Co ciekawe po wczorajszym spotkaniu w Paryżu Rubio rozmawiał telefonicznie z ministrem spraw zagranicznych Rosji Siergiejem Ławrowem o przebiegu rozmów w Paryżu, w których udział wzięli przedstawiciele USA, Ukrainy, W.Brytanii, Niemiec i Francji.
"Sekretarz stanu przekazał swemu rosyjskiemu odpowiednikowi tę samą wiadomość, którą zespół amerykański przekazał delegacji ukraińskiej i naszym europejskim sojusznikom w Paryżu: prezydent Trump i Stany Zjednoczone chcą zakończenia tej wojny i przedstawili teraz wszystkim stronom zarys trwałego pokoju" – napisano w komunikacie Departamentu Stanu USA.

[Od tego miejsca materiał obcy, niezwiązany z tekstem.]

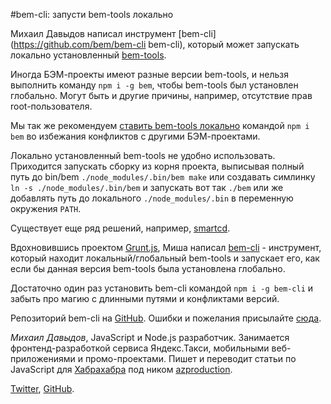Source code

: #bem-cli: запусти bem-tools локально

Михаил Давыдов написал инструмент [bem-cli](https://github.com/bem/bem-cli bem-cli), 
который может запускать локально установленный [bem-tools](http://ru.bem.info/tools/bem/).

Иногда БЭМ-проекты имеют разные версии bem-tools, и нельзя выполнить команду `npm i -g bem`, чтобы bem-tools 
был установлен глобально. Могут быть и другие причины, например, отсутствие прав root-пользователя.

Мы так же рекомендуем [ставить bem-tools локально](http://ru.bem.info/tools/bem/installation/) командой
`npm i bem` во избежания конфликтов с другими БЭМ-проектами.

Локально установленный bem-tools не удобно использовать. Приходится запускать сборку из корня проекта, 
выписывая полный путь до bin/bem `./node_modules/.bin/bem make` или создавать симлинку 
`ln -s ./node_modules/.bin/bem` и запускать вот так `./bem` или же добавлять путь до локального 
`./node_modules/.bin` в переменную окружения `PATH`. 

Существует еще ряд решений, например, [smartcd](http://ru.bem.info/articles/smartcd/).

Вдохновившись проектом [Grunt.js](v), Миша написал [bem-cli](https://github.com/bem/bem-cli/blob/master/bin/bem) - 
инструмент, который находит локальный/глобальный bem-tools и запускает его, как если бы данная версия bem-tools была установлена глобально. 

Достаточно один раз установить bem-cli командой `npm i -g bem-cli` и забыть про магию с длинными 
путями и конфликтами версий.

Репозиторий bem-cli на [GitHub](https://github.com/bem/bem-cli). 
Ошибки и пожелания присылайте [сюда](https://github.com/bem/bem-cli/issues).

*Михаил Давыдов*, JavaScript и Node.js разработчик. Занимается фронтенд-разработкой cервиса Яндекс.Такси, 
мобильными веб-приложениями и промо-проектами. Пишет и переводит статьи по JavaScript 
для [Хабрахабра](http://habrahabr.ru/) под ником [azproduction](http://habrahabr.ru/users/azproduction/).

[Twitter](https://twitter.com/azproduction), [GitHub](http://github.com/azproduction).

O telefonicznej rozmowie Rubio z Ławrowem poinformowało też rosyjskie MSZ. "Sekretarz stanu, który przebywał w Paryżu, poinformował o rozmowach, jakie on i Specjalny Wysłannik Prezydenta Stanów Zjednoczonych Steve Witkoff odbyli tam z przedstawicielami Ukrainy, Francji i szeregu innych krajów europejskich" – brzmi komunikat resortu.
MSZ Rosji informował potem, że Moskwa jest gotowa do "wspólnej pracy" z Waszyngtonem w celu "wyeliminowania długotrwałych przyczyn konfliktu na Ukrainie".
Trump rozpoczął swoją prezydenturę od zobowiązania się do zawarcia zawieszenia broni w ciągu 24 godzin, ostatecznie przedłużając ten termin do 100 dni. Jak zauważa Kyiv Independent działania amerykańskiej administracji w dużej mierze utkwiły w martwym punkcie, ponieważ Rosja nadal odrzuca pełne 30-dniowe zawieszenie broni popierane przez Waszyngton i Kijów, a częściowy rozejm w sprawie ataków na obiekty energetyczne nie utrzymał się.